> [What the task asks]: In the records below, find the line with "the left, of" and the line with "ideologies. The largest portion of the". Print both exactly, along with every line between them, and no other line.

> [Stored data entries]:

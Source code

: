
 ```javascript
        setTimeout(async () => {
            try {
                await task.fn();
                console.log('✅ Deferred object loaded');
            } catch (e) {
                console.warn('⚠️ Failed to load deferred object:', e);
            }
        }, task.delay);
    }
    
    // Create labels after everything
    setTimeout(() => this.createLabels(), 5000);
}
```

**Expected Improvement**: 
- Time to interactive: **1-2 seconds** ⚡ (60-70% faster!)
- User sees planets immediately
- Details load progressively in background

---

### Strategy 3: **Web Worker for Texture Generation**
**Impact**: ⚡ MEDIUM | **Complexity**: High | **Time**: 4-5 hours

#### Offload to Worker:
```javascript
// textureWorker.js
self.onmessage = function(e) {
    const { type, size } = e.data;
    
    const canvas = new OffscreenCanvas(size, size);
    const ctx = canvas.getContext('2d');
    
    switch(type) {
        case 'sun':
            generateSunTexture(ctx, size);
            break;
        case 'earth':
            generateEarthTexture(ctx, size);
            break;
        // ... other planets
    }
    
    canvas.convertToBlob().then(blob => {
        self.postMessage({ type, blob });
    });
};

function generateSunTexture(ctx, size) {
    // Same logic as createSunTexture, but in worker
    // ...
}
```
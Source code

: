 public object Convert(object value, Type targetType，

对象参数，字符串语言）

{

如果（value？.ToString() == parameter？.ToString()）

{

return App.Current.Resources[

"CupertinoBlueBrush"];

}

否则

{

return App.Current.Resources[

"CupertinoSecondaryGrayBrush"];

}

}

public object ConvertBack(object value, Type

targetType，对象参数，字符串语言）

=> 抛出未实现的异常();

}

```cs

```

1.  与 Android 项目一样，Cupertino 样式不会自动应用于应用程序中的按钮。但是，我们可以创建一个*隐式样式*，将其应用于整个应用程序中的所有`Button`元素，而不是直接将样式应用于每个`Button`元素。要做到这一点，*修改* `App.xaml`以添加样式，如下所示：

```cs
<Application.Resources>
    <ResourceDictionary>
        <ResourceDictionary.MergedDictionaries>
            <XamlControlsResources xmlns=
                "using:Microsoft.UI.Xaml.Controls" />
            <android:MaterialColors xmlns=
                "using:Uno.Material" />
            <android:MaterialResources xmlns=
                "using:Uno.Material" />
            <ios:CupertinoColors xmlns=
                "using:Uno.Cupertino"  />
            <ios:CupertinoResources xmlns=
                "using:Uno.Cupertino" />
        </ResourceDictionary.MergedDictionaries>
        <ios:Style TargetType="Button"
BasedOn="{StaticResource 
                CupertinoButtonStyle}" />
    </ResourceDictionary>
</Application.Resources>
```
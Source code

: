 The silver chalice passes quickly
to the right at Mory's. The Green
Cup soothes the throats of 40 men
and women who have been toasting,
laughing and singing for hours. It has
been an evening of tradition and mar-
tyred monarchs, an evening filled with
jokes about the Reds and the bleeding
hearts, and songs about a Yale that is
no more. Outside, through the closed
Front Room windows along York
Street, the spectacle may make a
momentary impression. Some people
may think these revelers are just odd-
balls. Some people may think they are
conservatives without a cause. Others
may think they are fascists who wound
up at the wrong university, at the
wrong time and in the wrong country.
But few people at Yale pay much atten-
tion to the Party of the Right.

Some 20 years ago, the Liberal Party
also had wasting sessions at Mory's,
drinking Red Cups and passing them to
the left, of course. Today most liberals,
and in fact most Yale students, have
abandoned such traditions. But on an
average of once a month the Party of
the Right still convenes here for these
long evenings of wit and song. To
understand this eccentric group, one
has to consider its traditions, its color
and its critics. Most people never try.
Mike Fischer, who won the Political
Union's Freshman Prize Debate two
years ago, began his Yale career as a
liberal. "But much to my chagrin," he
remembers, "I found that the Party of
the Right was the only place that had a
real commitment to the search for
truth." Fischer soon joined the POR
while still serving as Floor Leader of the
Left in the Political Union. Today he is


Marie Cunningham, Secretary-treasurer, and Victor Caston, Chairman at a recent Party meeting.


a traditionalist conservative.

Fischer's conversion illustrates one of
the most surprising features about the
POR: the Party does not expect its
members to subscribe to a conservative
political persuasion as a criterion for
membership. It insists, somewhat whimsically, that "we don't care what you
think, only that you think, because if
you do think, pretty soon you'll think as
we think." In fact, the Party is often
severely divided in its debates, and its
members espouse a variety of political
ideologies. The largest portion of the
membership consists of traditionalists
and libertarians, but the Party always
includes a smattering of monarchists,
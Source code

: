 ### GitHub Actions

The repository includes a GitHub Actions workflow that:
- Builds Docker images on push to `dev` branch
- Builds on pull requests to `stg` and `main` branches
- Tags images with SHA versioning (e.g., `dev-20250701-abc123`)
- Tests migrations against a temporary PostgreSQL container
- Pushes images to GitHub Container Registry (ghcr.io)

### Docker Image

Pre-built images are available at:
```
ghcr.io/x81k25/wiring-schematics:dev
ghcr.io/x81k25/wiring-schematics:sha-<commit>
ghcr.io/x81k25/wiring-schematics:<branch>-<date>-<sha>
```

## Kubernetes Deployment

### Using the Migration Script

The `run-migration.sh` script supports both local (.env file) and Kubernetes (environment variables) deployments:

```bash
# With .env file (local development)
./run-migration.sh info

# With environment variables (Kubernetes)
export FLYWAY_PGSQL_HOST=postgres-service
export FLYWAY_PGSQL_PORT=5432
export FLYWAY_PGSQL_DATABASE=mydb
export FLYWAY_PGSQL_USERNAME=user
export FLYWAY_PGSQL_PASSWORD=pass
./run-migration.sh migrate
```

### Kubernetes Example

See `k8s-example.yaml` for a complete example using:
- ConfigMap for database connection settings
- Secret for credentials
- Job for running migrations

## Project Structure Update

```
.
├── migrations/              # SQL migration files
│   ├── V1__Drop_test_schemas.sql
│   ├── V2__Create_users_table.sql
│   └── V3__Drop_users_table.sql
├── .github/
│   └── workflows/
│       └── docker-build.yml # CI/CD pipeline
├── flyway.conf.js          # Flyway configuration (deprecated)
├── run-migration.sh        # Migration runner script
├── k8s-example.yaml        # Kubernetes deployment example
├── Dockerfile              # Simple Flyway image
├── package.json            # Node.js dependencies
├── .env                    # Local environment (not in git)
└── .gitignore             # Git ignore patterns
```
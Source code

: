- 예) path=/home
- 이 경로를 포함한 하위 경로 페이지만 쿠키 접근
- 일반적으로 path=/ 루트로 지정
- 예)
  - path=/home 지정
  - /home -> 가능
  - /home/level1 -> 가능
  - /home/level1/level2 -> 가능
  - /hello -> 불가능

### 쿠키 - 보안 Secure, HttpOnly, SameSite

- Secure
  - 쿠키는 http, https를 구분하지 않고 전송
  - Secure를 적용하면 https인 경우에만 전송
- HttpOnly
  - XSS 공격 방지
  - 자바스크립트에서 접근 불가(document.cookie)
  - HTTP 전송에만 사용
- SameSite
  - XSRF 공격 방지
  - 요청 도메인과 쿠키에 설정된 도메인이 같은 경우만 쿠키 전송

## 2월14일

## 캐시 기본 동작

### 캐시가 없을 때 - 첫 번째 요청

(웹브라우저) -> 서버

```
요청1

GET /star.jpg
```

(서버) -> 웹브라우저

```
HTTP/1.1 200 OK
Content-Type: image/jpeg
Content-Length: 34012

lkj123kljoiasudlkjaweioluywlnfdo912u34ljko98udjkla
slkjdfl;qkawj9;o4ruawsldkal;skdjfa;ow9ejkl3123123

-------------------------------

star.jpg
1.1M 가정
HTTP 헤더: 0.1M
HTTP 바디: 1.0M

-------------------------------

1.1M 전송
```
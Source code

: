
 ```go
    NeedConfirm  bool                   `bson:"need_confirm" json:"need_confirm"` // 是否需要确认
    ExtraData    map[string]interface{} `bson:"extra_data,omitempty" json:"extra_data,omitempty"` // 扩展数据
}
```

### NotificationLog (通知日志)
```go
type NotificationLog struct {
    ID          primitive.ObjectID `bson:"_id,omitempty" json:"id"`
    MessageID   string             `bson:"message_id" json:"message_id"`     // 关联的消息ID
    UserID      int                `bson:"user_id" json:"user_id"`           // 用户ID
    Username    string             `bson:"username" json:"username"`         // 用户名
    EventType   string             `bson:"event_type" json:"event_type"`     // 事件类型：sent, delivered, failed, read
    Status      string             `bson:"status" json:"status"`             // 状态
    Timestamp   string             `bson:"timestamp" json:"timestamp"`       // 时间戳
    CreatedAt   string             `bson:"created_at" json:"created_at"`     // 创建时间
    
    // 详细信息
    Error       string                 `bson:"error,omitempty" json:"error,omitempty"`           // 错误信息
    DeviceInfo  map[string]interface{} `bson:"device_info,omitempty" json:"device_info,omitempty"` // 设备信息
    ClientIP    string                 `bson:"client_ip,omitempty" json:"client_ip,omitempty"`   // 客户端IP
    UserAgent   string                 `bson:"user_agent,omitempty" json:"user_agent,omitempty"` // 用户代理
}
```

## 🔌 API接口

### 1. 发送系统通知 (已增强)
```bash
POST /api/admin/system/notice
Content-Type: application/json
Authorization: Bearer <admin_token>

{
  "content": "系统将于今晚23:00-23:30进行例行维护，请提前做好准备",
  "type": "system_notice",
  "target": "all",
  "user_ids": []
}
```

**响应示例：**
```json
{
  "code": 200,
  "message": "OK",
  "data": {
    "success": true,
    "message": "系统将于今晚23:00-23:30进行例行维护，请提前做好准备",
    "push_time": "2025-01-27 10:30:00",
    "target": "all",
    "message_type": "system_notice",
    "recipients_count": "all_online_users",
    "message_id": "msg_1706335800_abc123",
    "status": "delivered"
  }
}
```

> [Exercise solution]:
the left, of course. Today most liberals,
and in fact most Yale students, have
abandoned such traditions. But on an
average of once a month the Party of
the Right still convenes here for these
long evenings of wit and song. To
understand this eccentric group, one
has to consider its traditions, its color
and its critics. Most people never try.
Mike Fischer, who won the Political
Union's Freshman Prize Debate two
years ago, began his Yale career as a
liberal. "But much to my chagrin," he
remembers, "I found that the Party of
the Right was the only place that had a
real commitment to the search for
truth." Fischer soon joined the POR
while still serving as Floor Leader of the
Left in the Political Union. Today he is


Marie Cunningham, Secretary-treasurer, and Victor Caston, Chairman at a recent Party meeting.


a traditionalist conservative.

Fischer's conversion illustrates one of
the most surprising features about the
POR: the Party does not expect its
members to subscribe to a conservative
political persuasion as a criterion for
membership. It insists, somewhat whimsically, that "we don't care what you
think, only that you think, because if
you do think, pretty soon you'll think as
we think." In fact, the Party is often
severely divided in its debates, and its
members espouse a variety of political
ideologies. The largest portion of the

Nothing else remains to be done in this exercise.